Records to process

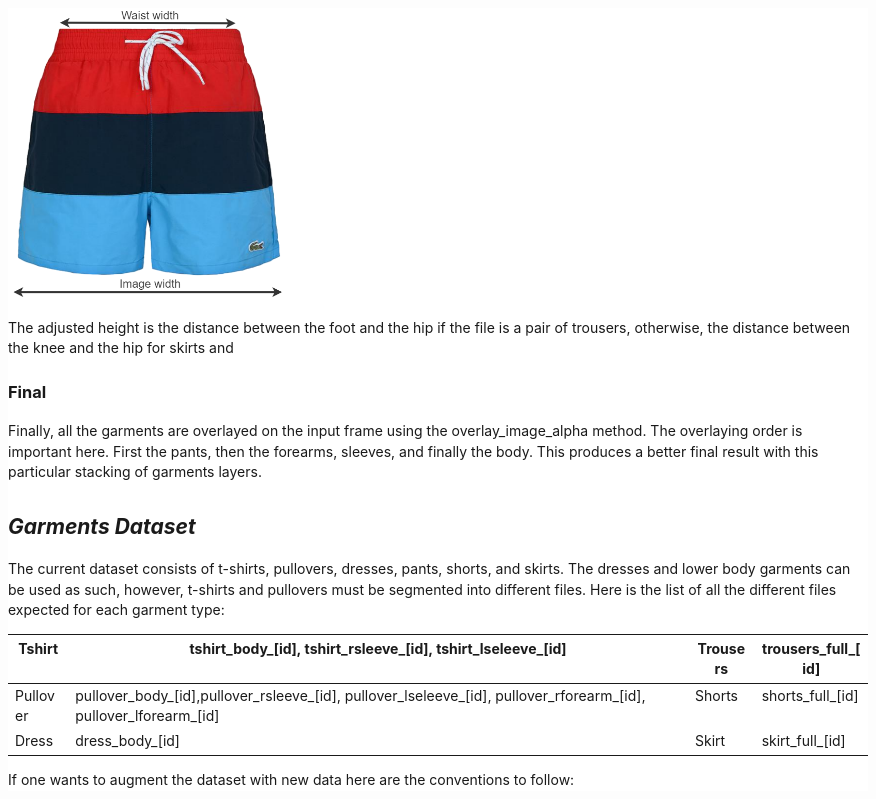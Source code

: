 <img src="https://github.com/gillet-thomas/smartwearables/blob/main/readme/shorts.png" width="280">

The adjusted height is the distance between the foot and the hip if the file is a pair of trousers, otherwise, the distance between the knee and the hip for skirts and 

### **Final**

Finally, all the garments are overlayed on the input frame using the overlay_image_alpha method.
The overlaying order is important here. First the pants, then the forearms, sleeves, and finally the body. This produces a better final result with this particular stacking of garments layers.

## *Garments Dataset*

The current dataset consists of t-shirts, pullovers, dresses, pants, shorts, and skirts. The dresses and lower body garments can be used as such, however, t-shirts and pullovers must be segmented into different files. Here is the list of all the different files expected for each garment type:

| Tshirt |  tshirt_body_[id], tshirt_rsleeve_[id], tshirt_lseleeve_[id] | Trousers | trousers_full_[id] |
| --- | --- | --- | --- |
| Pullover | pullover_body_[id],pullover_rsleeve_[id], pullover_lseleeve_[id], pullover_rforearm_[id], pullover_lforearm_[id] | Shorts | shorts_full_[id] |
| Dress | dress_body_[id] | Skirt | skirt_full_[id] |

If one wants to augment the dataset with new data here are the conventions to follow:
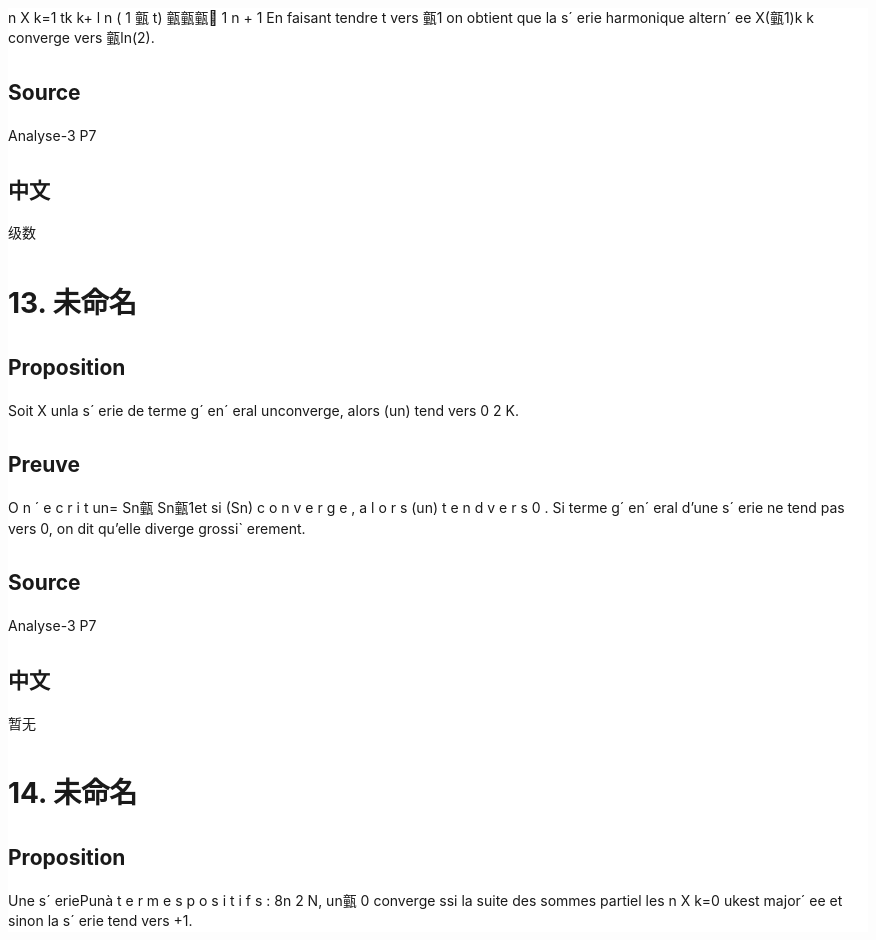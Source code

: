 n
X
k=1
tk
k+ l n ( 1 㼿 t)
㼿㼿㼿
1
n + 1
En faisant tendre t vers 㼿1 on obtient que la s´ erie harmonique altern´ ee
X(㼿1)k
k
converge vers 㼿ln(2).

## Source

Analyse-3 P7

## 中文

级数

# 13. 未命名

## Proposition

Soit
X
unla s´ erie de terme g´ en´ eral unconverge, alors (un) tend vers 0 2 K.

## Preuve

 O n ´  e c r i t un= Sn㼿 Sn㼿1et si (Sn) c o n v e r g e , a l o r s (un) t e n d v e r s 0 .
Si terme g´ en´ eral d’une s´ erie ne tend pas vers 0, on dit qu’elle diverge grossi` erement.

## Source

Analyse-3 P7

## 中文

暂无

# 14. 未命名

## Proposition

Une s´ eriePunà t e r m e s p o s i t i f s : 8n 2 N, un㼿 0 converge ssi la suite des sommes partiel les
n
X
k=0
ukest
major´ ee et sinon la s´ erie tend vers +1.
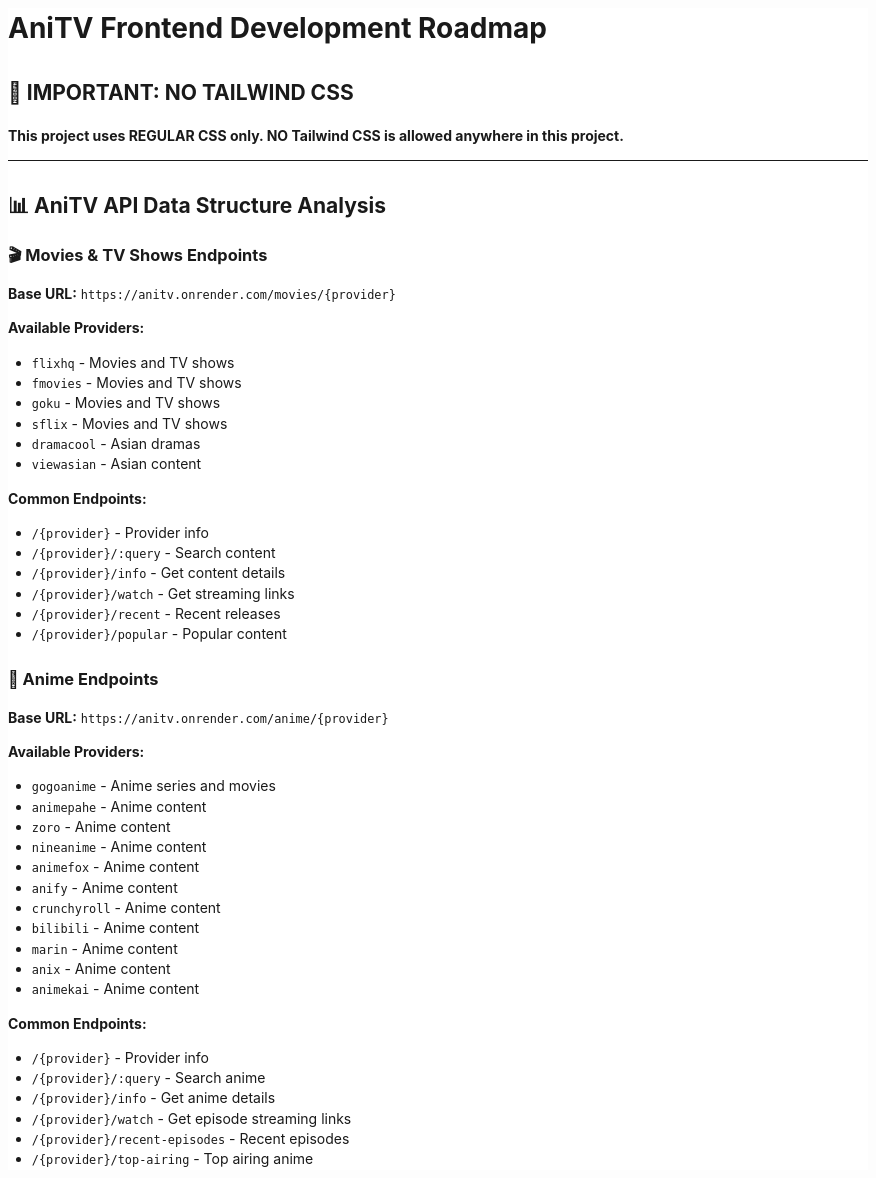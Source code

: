 # AniTV Frontend Development Roadmap

## 🚨 IMPORTANT: NO TAILWIND CSS
**This project uses REGULAR CSS only. NO Tailwind CSS is allowed anywhere in this project.**

---

## 📊 AniTV API Data Structure Analysis

### **🎬 Movies & TV Shows Endpoints**

**Base URL:** `https://anitv.onrender.com/movies/{provider}`

**Available Providers:**
- `flixhq` - Movies and TV shows
- `fmovies` - Movies and TV shows  
- `goku` - Movies and TV shows
- `sflix` - Movies and TV shows
- `dramacool` - Asian dramas
- `viewasian` - Asian content

**Common Endpoints:**
- `/{provider}` - Provider info
- `/{provider}/:query` - Search content
- `/{provider}/info` - Get content details
- `/{provider}/watch` - Get streaming links
- `/{provider}/recent` - Recent releases
- `/{provider}/popular` - Popular content

### **🗾 Anime Endpoints**

**Base URL:** `https://anitv.onrender.com/anime/{provider}`

**Available Providers:**
- `gogoanime` - Anime series and movies
- `animepahe` - Anime content
- `zoro` - Anime content
- `nineanime` - Anime content
- `animefox` - Anime content
- `anify` - Anime content
- `crunchyroll` - Anime content
- `bilibili` - Anime content
- `marin` - Anime content
- `anix` - Anime content
- `animekai` - Anime content

**Common Endpoints:**
- `/{provider}` - Provider info
- `/{provider}/:query` - Search anime
- `/{provider}/info` - Get anime details
- `/{provider}/watch` - Get episode streaming links
- `/{provider}/recent-episodes` - Recent episodes
- `/{provider}/top-airing` - Top airing anime
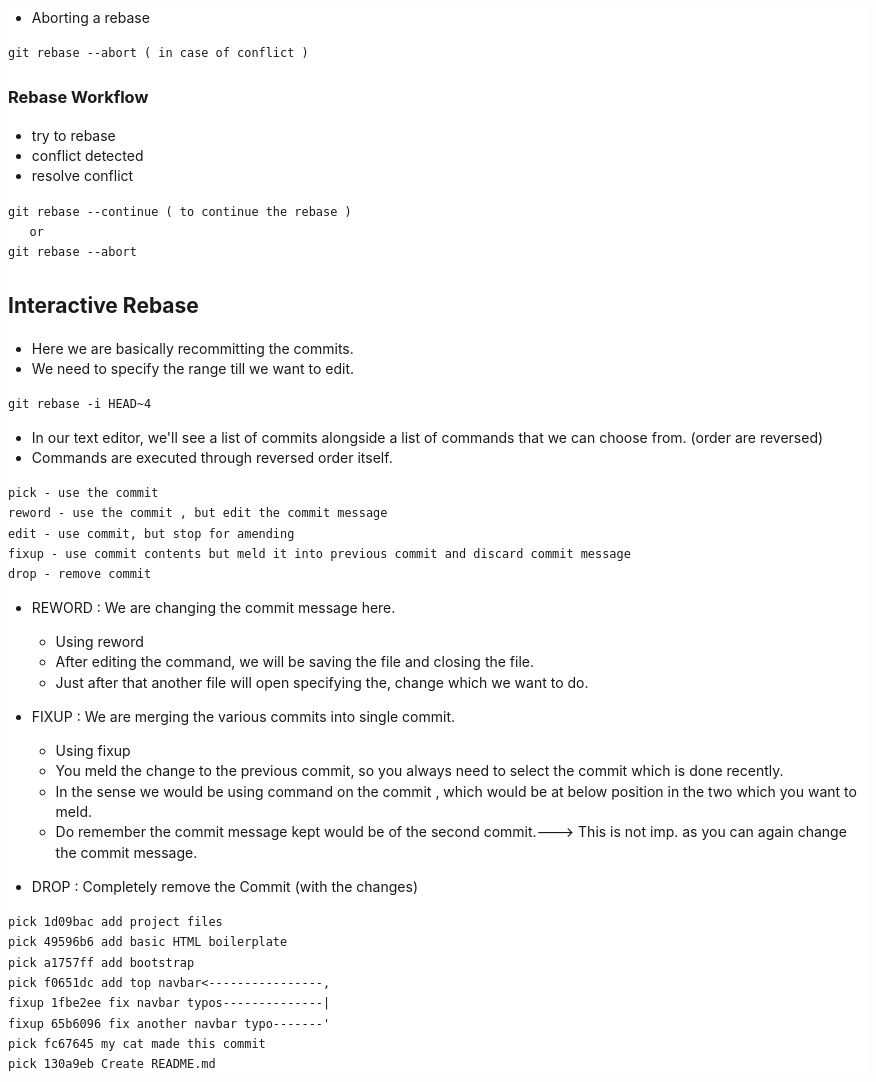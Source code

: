 * Aborting a rebase 
```
git rebase --abort ( in case of conflict )
```

### Rebase Workflow
* try to rebase
* conflict detected
* resolve conflict 
```
git rebase --continue ( to continue the rebase ) 
   or 
git rebase --abort
```
## Interactive Rebase
* Here we are basically recommitting the commits. 
* We need to specify the range till we want to edit. 
```
git rebase -i HEAD~4
```
* In our text editor, we'll see a list of commits alongside a list of commands that we can choose from. (order are reversed)
* Commands are executed through reversed order itself. 
```
pick - use the commit
reword - use the commit , but edit the commit message
edit - use commit, but stop for amending 
fixup - use commit contents but meld it into previous commit and discard commit message
drop - remove commit
```

* REWORD : We are changing the commit message here. 
    * Using reword
    * After editing the command, we will be saving the file and closing the file. 
    * Just after that another file will open specifying the, change which we want to do. 

* FIXUP : We are merging the various commits into single commit. 
    * Using fixup 
    * You meld the change to the previous commit, so you always need to select the commit which is done recently.
    * In the sense we would be using command on the commit , which would be at below position in the two which you want to meld. 
    * Do remember the commit message kept would be of the second commit.---> This is not imp. as you can again change the commit message. 
* DROP : Completely remove the Commit (with the changes)
```
pick 1d09bac add project files
pick 49596b6 add basic HTML boilerplate
pick a1757ff add bootstrap
pick f0651dc add top navbar<----------------,
fixup 1fbe2ee fix navbar typos--------------|
fixup 65b6096 fix another navbar typo-------'
pick fc67645 my cat made this commit
pick 130a9eb Create README.md
```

To do
Nothing but a number should be given: the number of lines in the records that contain the word "pick".

Solution for this exercise
7